• Required action: Among the lines of the records, please find those that contain the word "data" and copy them.

########################################

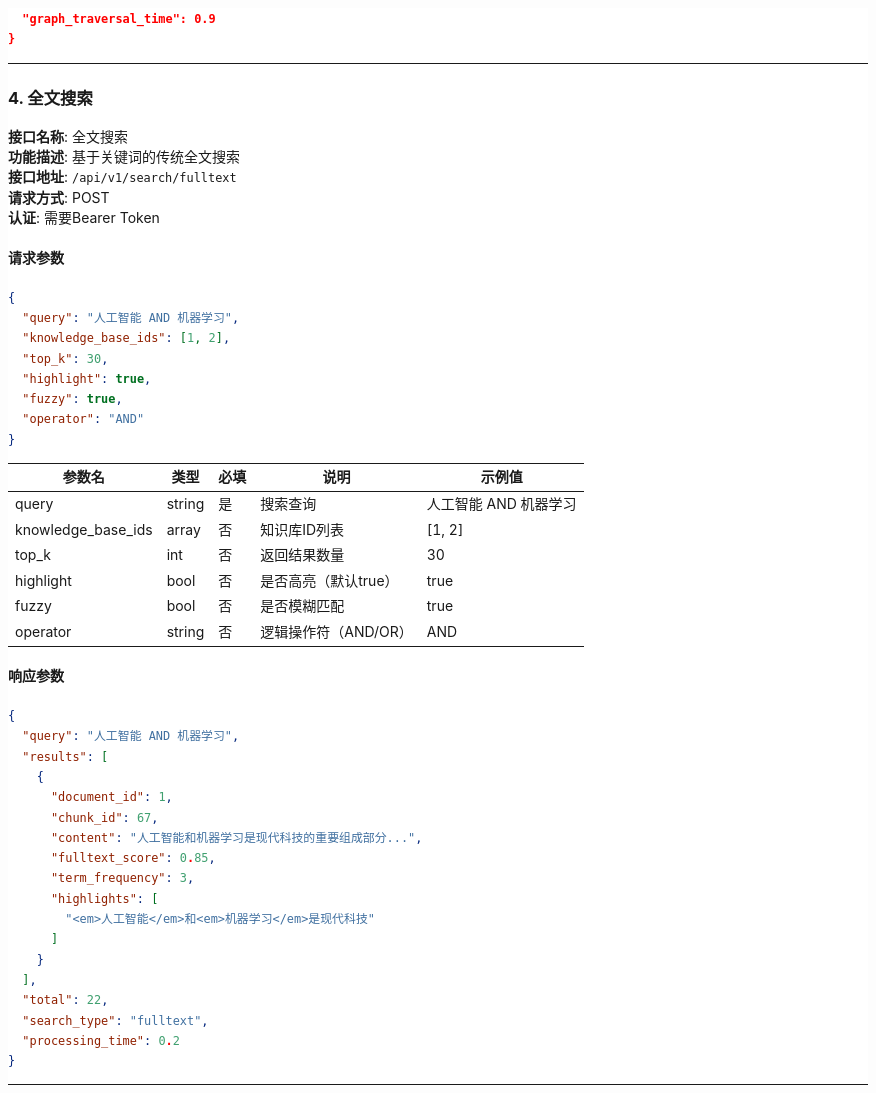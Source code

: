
 ```json
  "graph_traversal_time": 0.9
}
```

---

### 4. 全文搜索

**接口名称**: 全文搜索  
**功能描述**: 基于关键词的传统全文搜索  
**接口地址**: `/api/v1/search/fulltext`  
**请求方式**: POST  
**认证**: 需要Bearer Token

#### 请求参数
```json
{
  "query": "人工智能 AND 机器学习",
  "knowledge_base_ids": [1, 2],
  "top_k": 30,
  "highlight": true,
  "fuzzy": true,
  "operator": "AND"
}
```

| 参数名 | 类型 | 必填 | 说明 | 示例值 |
|-------|------|-----|------|--------|
| query | string | 是 | 搜索查询 | 人工智能 AND 机器学习 |
| knowledge_base_ids | array | 否 | 知识库ID列表 | [1, 2] |
| top_k | int | 否 | 返回结果数量 | 30 |
| highlight | bool | 否 | 是否高亮（默认true） | true |
| fuzzy | bool | 否 | 是否模糊匹配 | true |
| operator | string | 否 | 逻辑操作符（AND/OR） | AND |

#### 响应参数
```json
{
  "query": "人工智能 AND 机器学习",
  "results": [
    {
      "document_id": 1,
      "chunk_id": 67,
      "content": "人工智能和机器学习是现代科技的重要组成部分...",
      "fulltext_score": 0.85,
      "term_frequency": 3,
      "highlights": [
        "<em>人工智能</em>和<em>机器学习</em>是现代科技"
      ]
    }
  ],
  "total": 22,
  "search_type": "fulltext",
  "processing_time": 0.2
}
```

---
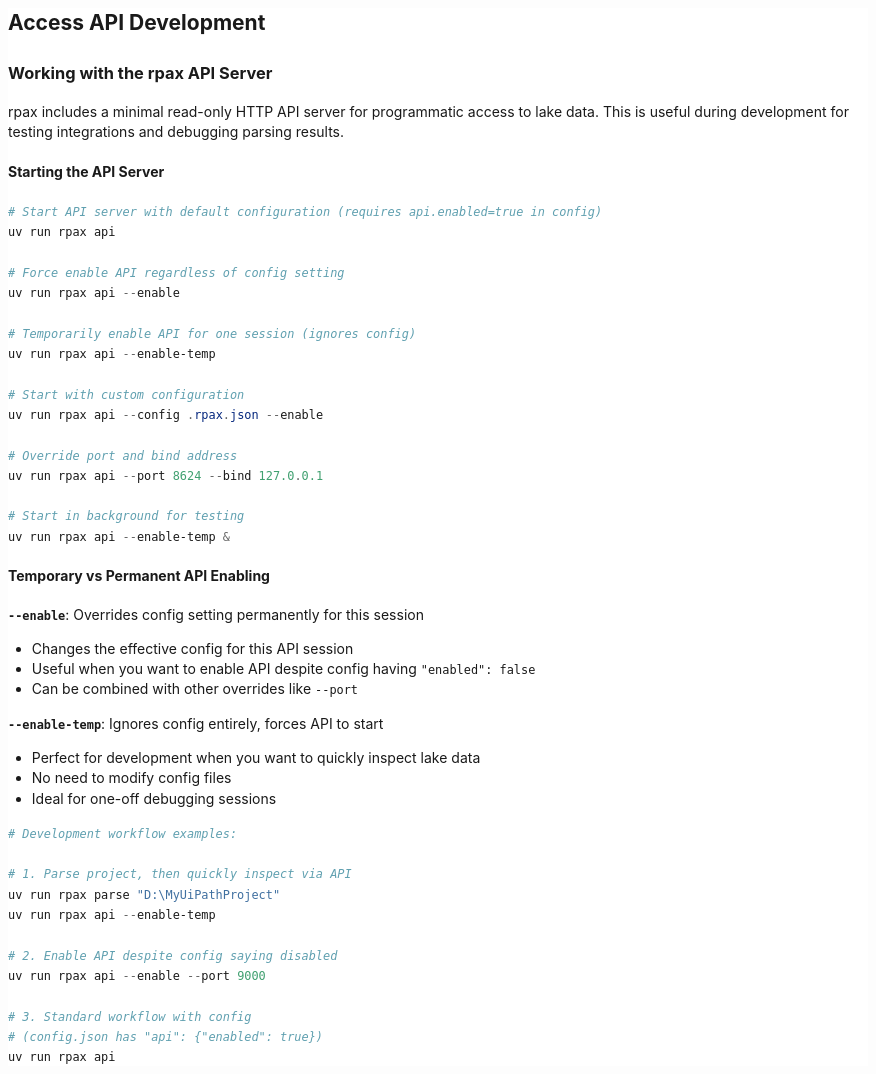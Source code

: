 ## Access API Development

### Working with the rpax API Server

rpax includes a minimal read-only HTTP API server for programmatic access to lake data. This is useful during development for testing integrations and debugging parsing results.

#### Starting the API Server

```powershell
# Start API server with default configuration (requires api.enabled=true in config)
uv run rpax api

# Force enable API regardless of config setting
uv run rpax api --enable

# Temporarily enable API for one session (ignores config)
uv run rpax api --enable-temp

# Start with custom configuration
uv run rpax api --config .rpax.json --enable

# Override port and bind address
uv run rpax api --port 8624 --bind 127.0.0.1

# Start in background for testing
uv run rpax api --enable-temp &
```

#### Temporary vs Permanent API Enabling

**`--enable`**: Overrides config setting permanently for this session
- Changes the effective config for this API session
- Useful when you want to enable API despite config having `"enabled": false`
- Can be combined with other overrides like `--port`

**`--enable-temp`**: Ignores config entirely, forces API to start
- Perfect for development when you want to quickly inspect lake data
- No need to modify config files
- Ideal for one-off debugging sessions

```powershell
# Development workflow examples:

# 1. Parse project, then quickly inspect via API
uv run rpax parse "D:\MyUiPathProject"
uv run rpax api --enable-temp

# 2. Enable API despite config saying disabled
uv run rpax api --enable --port 9000

# 3. Standard workflow with config
# (config.json has "api": {"enabled": true})
uv run rpax api
```
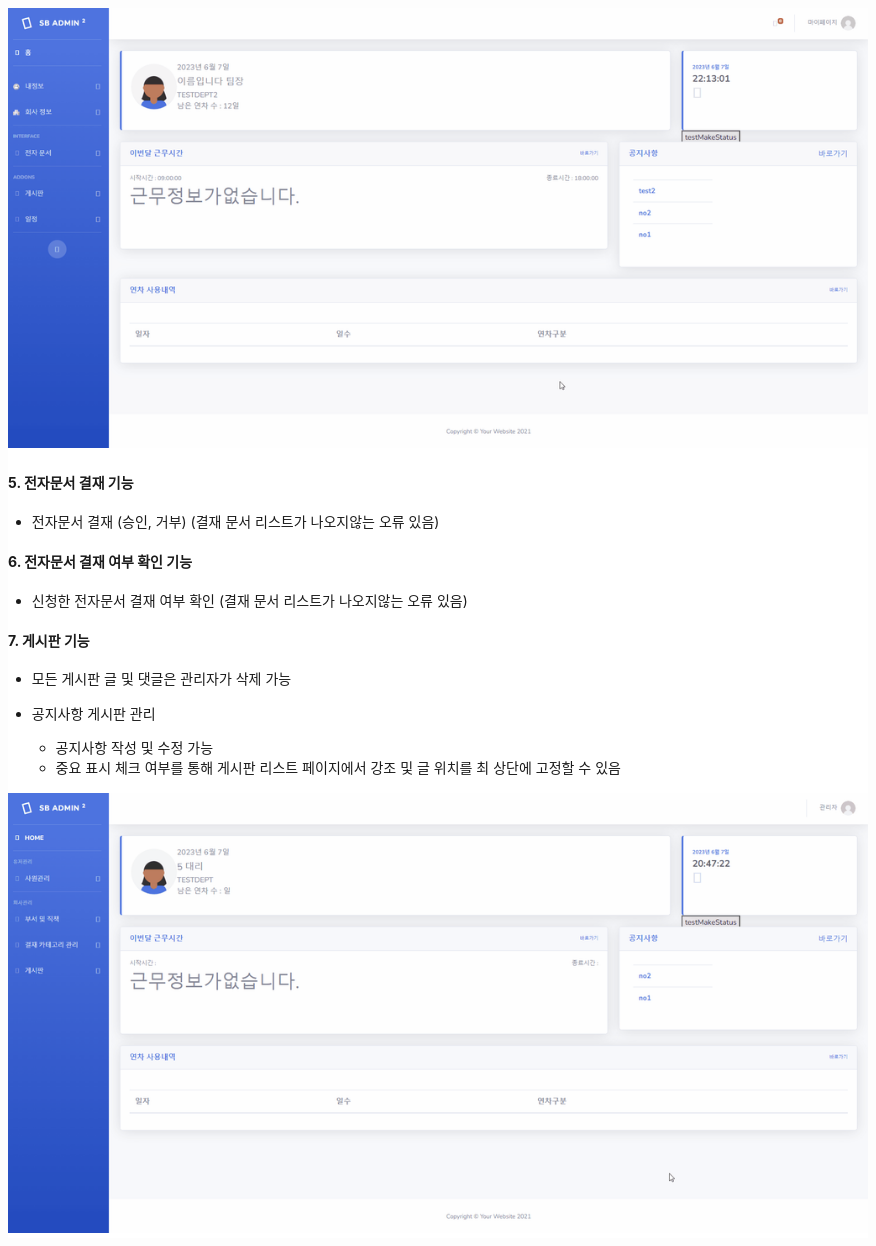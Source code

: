   <img src="src/main/resources/static/gif/user_approval_create.gif">

  ####   5. 전자문서 결재 기능
  - 전자문서 결재 (승인, 거부)
  (결재 문서 리스트가 나오지않는 오류 있음)

  ####   6. 전자문서 결재 여부 확인 기능
  - 신청한 전자문서 결재 여부 확인
  (결재 문서 리스트가 나오지않는 오류 있음)

  ####   7. 게시판 기능
  - 모든 게시판 글 및 댓글은 관리자가 삭제 가능
 
  - 공지사항 게시판 관리
    - 공지사항 작성 및 수정 가능
    - 중요 표시 체크 여부를 통해 게시판 리스트 페이지에서 강조 및 글 위치를 최 상단에 고정할 수 있음
  <img src="src/main/resources/static/gif/admin_notice.gif">
  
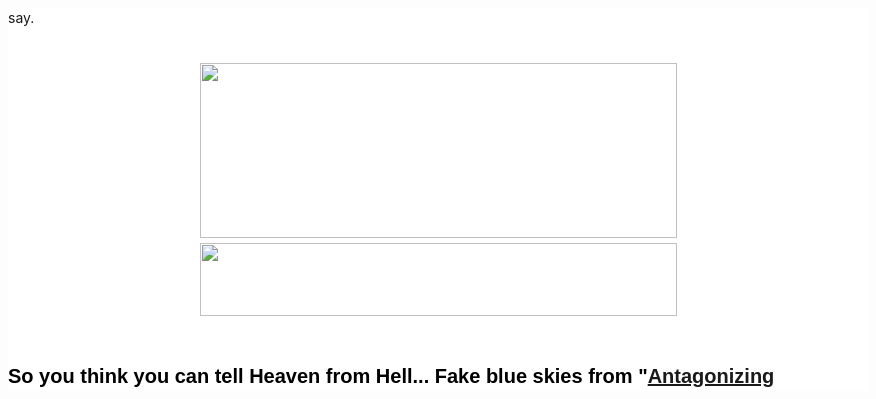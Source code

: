 say.</font></b></div><div style="text-align:center"><b><font face="comic sans ms, sans-serif"><br></font></b></div><div style="text-align:center"><img src="http://i.imgur.com/yxiwh6V.png" width="477" height="175"><br><img src="http://i.imgur.com/WjSoJPd.png" width="477" height="73"><br></div><div style="text-align:center"><b><font face="comic sans ms, sans-serif"><br></font></b></div><div style="text-align:center"><b><font face="comic sans ms, sans-serif"><br></font></b></div><div style="text-align:center"><h1 id="m_-6346439158163793441m_-3087209732379825720m_6724490343275811673m_4006325903793944777m_4724267062936556291m_4189329610262695596gmail-m_410420574530545554m_7556690020964949055gmail-m_1262233474036746804m_-8346342267101973114gmail-ahd" class="m_-6346439158163793441m_-3087209732379825720m_6724490343275811673m_4006325903793944777m_4724267062936556291m_4189329610262695596gmail-m_410420574530545554m_7556690020964949055gmail-m_1262233474036746804m_-8346342267101973114gmail-mrgn" style="font-family:verdana,arial,tahoma;font-size:20px;margin:0px 0px 16px;color:rgb(0,0,0);text-align:left">So you think you can tell Heaven from Hell... Fake blue skies from &quot;<a href="http://whoiscoming.reallyhim.com/x/c?c=1097253&amp;l=04e1598d-f236-4893-b847-9c3010485238&amp;r=541f0489-0c23-4769-8c2b-9ce91887432e" target="_blank">Antagonizing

########################################

• Written solution:
rpax includes a minimal read-only HTTP API server for programmatic access to lake data. This is useful during development for testing integrations and debugging parsing results.
- Perfect for development when you want to quickly inspect lake data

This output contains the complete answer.